▸ DATA FOR THE TASK
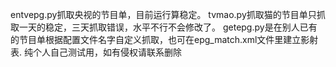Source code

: entvepg.py抓取央视的节目单，目前运行算稳定。
tvmao.py抓取猫的节目单只抓取一天的稳定，三天抓取错误，水平不行不会修改了。
getepg.py是在别人已有的节目单根据配置文件名字自定义抓取，也可在epg_match.xml文件里建立影射表.
纯个人自己测试用，如有侵权请联系删除
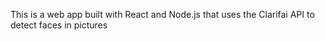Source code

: This is a web app built with React and Node.js that uses the Clarifai API to detect faces in pictures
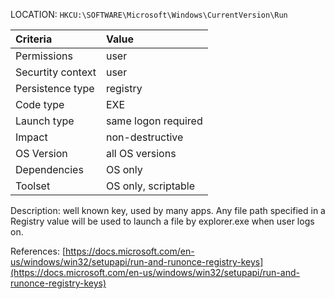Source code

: LOCATION: `HKCU:\SOFTWARE\Microsoft\Windows\CurrentVersion\Run`

| Criteria | Value |
| :--- | :--- |
| Permissions | user |
| Securtity context | user |
| Persistence type | registry |
| Code type | EXE |
| Launch type | same logon required |
| Impact | non-destructive |
| OS Version | all OS versions |
| Dependencies | OS only |
| Toolset | OS only, scriptable |

Description: well known key, used by many apps. Any file path specified in a Registry value will be used to launch a file by explorer.exe when user logs on.

References: [https://docs.microsoft.com/en-us/windows/win32/setupapi/run-and-runonce-registry-keys](https://docs.microsoft.com/en-us/windows/win32/setupapi/run-and-runonce-registry-keys)
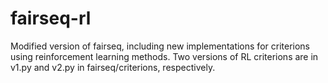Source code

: # fairseq-rl
Modified version of fairseq, including new implementations for criterions using reinforcement learning methods. Two versions of RL criterions are in v1.py and v2.py in fairseq/criterions, respectively.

▸ EXERCISE PROMPT
Your answer should be an exact copy of the entries above, with no images included.

▸ ANSWER TO THIS PROBLEM
Source code

: entvepg.py抓取央视的节目单，目前运行算稳定。
tvmao.py抓取猫的节目单只抓取一天的稳定，三天抓取错误，水平不行不会修改了。
getepg.py是在别人已有的节目单根据配置文件名字自定义抓取，也可在epg_match.xml文件里建立影射表.
纯个人自己测试用，如有侵权请联系删除
Source code

: This is a web app built with React and Node.js that uses the Clarifai API to detect faces in pictures
Source code

: LOCATION: `HKCU:\SOFTWARE\Microsoft\Windows\CurrentVersion\Run`

| Criteria | Value |
| :--- | :--- |
| Permissions | user |
| Securtity context | user |
| Persistence type | registry |
| Code type | EXE |
| Launch type | same logon required |
| Impact | non-destructive |
| OS Version | all OS versions |
| Dependencies | OS only |
| Toolset | OS only, scriptable |

Description: well known key, used by many apps. Any file path specified in a Registry value will be used to launch a file by explorer.exe when user logs on.

References: [https://docs.microsoft.com/en-us/windows/win32/setupapi/run-and-runonce-registry-keys](https://docs.microsoft.com/en-us/windows/win32/setupapi/run-and-runonce-registry-keys)
Source code

: # fairseq-rl
Modified version of fairseq, including new implementations for criterions using reinforcement learning methods. Two versions of RL criterions are in v1.py and v2.py in fairseq/criterions, respectively.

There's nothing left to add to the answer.